Imagine you retire and start to receive a pension check from your employer's pension plan. As a careful person, you make your own calculation of your monthly pension and it seems that the pension plan made a mistake. Your pension should be larger. So you send a letter to the plan administrator asking for an explanation of your benefit payment. You send the letter to the address provided in the summary plan description and, to be extra careful, you send it by certified mail. You receive no response. So you send another letter. And another. You make phone calls. Still, no response. You visit the benefits office, only to be told that the benefits administrator left for a meeting, and you are not permitted to look at the pension documents. Five years pass while you work to get an answer to a basic question: How did the plan calculate my benefit? Finally you get your first written response -- from the company's outside legal counsel. He offers an explanation of why your benefit is not as large as you think it should be, but then advises you that it is too late to appeal, too late to go to court, because you failed to challenge the benefit payment five years ago!

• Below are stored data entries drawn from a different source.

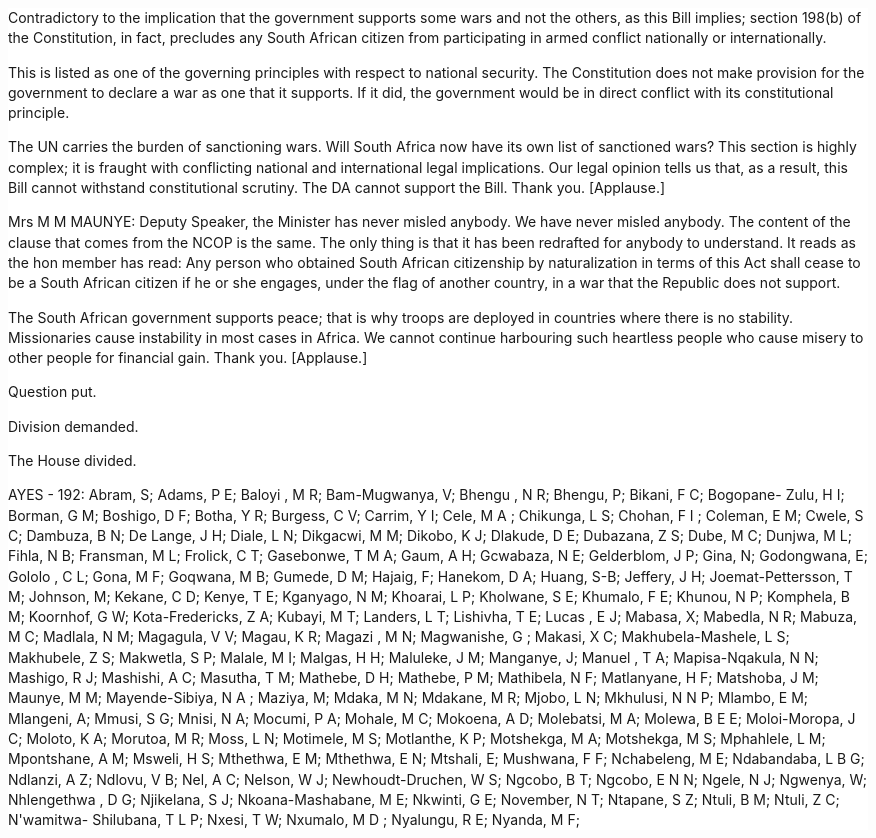 Contradictory to the implication that the government supports some wars and
not the others, as this Bill implies; section 198(b) of the Constitution,
in fact, precludes any South African citizen from participating in armed
conflict nationally or internationally.

This is listed as one of the governing principles with respect to national
security. The Constitution does not make provision for the government to
declare a war as one that it supports. If it did, the government would be
in direct conflict with its constitutional principle.

The UN carries the burden of sanctioning wars. Will South Africa now have
its own list of sanctioned wars? This section is highly complex; it is
fraught with conflicting national and international legal implications. Our
legal opinion tells us that, as a result, this Bill cannot withstand
constitutional scrutiny. The DA cannot support the Bill. Thank you.
[Applause.]

Mrs M M MAUNYE: Deputy Speaker, the Minister has never misled anybody. We
have never misled anybody. The content of the clause that comes from the
NCOP is the same. The only thing is that it has been redrafted for anybody
to understand. It reads as the hon member has read:
    Any person who obtained South African citizenship by naturalization in
    terms of this Act shall cease to be a South African citizen if he or she
    engages, under the flag of another country, in a war that the Republic
    does not support.

The South African government supports peace; that is why troops are
deployed in countries where there is no stability. Missionaries cause
instability in most cases in Africa. We cannot continue harbouring such
heartless people who cause misery to other people for financial gain. Thank
you. [Applause.]

Question put.

Division demanded.

The House divided.

   AYES - 192: Abram, S; Adams, P E; Baloyi , M R; Bam-Mugwanya, V; Bhengu ,
   N R; Bhengu, P; Bikani, F C; Bogopane- Zulu, H I; Borman, G M; Boshigo, D
   F; Botha, Y R; Burgess, C V; Carrim, Y I; Cele, M  A  ;  Chikunga,  L  S;
   Chohan, F I ; Coleman, E M; Cwele, S C; Dambuza, B  N;  De  Lange,  J  H;
   Diale, L N; Dikgacwi, M M; Dikobo, K J; Dlakude,  D  E;  Dubazana,  Z  S;
   Dube, M C; Dunjwa, M L;  Fihla,  N  B;  Fransman,  M  L;  Frolick,  C  T;
   Gasebonwe, T M A; Gaum, A H; Gcwabaza, N E; Gelderblom,  J  P;  Gina,  N;
   Godongwana, E; Gololo , C L; Gona, M  F;  Goqwana,  M  B;  Gumede,  D  M;
   Hajaig, F; Hanekom, D A; Huang, S-B; Jeffery, J H;  Joemat-Pettersson,  T
   M; Johnson, M; Kekane, C D; Kenye, T E; Kganyago,  N  M;  Khoarai,  L  P;
   Kholwane, S E; Khumalo, F E; Khunou, N P; Komphela, B M; Koornhof,  G  W;
   Kota-Fredericks, Z A; Kubayi, M T; Landers, L T; Lishivha, T E; Lucas , E
   J; Mabasa, X; Mabedla, N R; Mabuza, M C; Madlala, N  M;  Magagula,  V  V;
   Magau, K R; Magazi , M N; Magwanishe, G ; Makasi, X C; Makhubela-Mashele,
   L S; Makhubele, Z S; Makwetla, S P; Malale, M I; Malgas, H H; Maluleke, J
   M; Manganye, J; Manuel  ,  T  A;  Mapisa-Nqakula,  N  N;  Mashigo,  R  J;
   Mashishi, A C; Masutha, T M; Mathebe, D H; Mathebe, P M; Mathibela, N  F;
   Matlanyane, H F; Matshoba, J M;  Maunye,  M  M;  Mayende-Sibiya,  N  A  ;
   Maziya, M; Mdaka, M N; Mdakane, M R; Mjobo, L N; Mkhulusi, N N P; Mlambo,
   E M; Mlangeni, A; Mmusi, S G; Mnisi, N A;  Mocumi,  P  A;  Mohale,  M  C;
   Mokoena, A D; Molebatsi, M A; Molewa, B E E; Moloi-Moropa, J C; Moloto, K
   A; Morutoa, M R; Moss, L N; Motimele, M S; Motlanthe, K P;  Motshekga,  M
   A; Motshekga, M S;  Mphahlele,  L  M;  Mpontshane,  A  M;  Msweli,  H  S;
   Mthethwa, E M; Mthethwa, E N; Mtshali, E; Mushwana, F F; Nchabeleng, M E;
   Ndabandaba, L B G; Ndlanzi, A Z; Ndlovu, V B; Nel,  A  C;  Nelson,  W  J;
   Newhoudt-Druchen, W S; Ngcobo, B T; Ngcobo, E N N; Ngele, N  J;  Ngwenya,
   W; Nhlengethwa , D G; Njikelana, S J; Nkoana-Mashabane, M E;  Nkwinti,  G
   E; November, N T; Ntapane, S Z;  Ntuli,  B  M;  Ntuli,  Z  C;  N'wamitwa-
   Shilubana, T L P; Nxesi, T W; Nxumalo, M D ; Nyalungu, R E; Nyanda, M  F;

Sound unreal? Well, it's not, as recounted in this saga of a Motorola retiree.

The retiree finally retained counsel, who a filed a class action. It wasn't too late and the retiree had a right to review the plan documents that supposedly guided the calculation of his pension benefit. The case is now poised for settlement, more than seven years after the retiree first inquired about his benefit calculation.

Tips for Retirees
  • Retirees who have a question about their benefit but face an unresponsive pension bureaucracy, may not want to wait five years to consult an attorney. Consider consulting an attorney with ERISA experience early in the process if your pension plan is ignoring your inquiries.
  • Consider contacting the local office of the Employee Benefits Security Administration of U.S. Department of Labor. The DOL has responsibility for enforcing ERISA requirements. While the DOL typically does not file lawsuits on behalf of individuals with benefit claims, the EBSA offices have staffers who can contact the plan on your behalf to help obtain the requested documents and an explanation of the benefit payment. A phone call or letter from the DOL may bring more urgency to your inquiry.
    • If you have received a response to your inquiry about the benefit calculation, and you are not satisfied with the response, you may have to start or continue with the administrative appeals process. If you do not complete the administrative process, or if you wait too long, you may lose your right to pursue your claim. Again, consider consulting with an attorney, if you have not done so previously.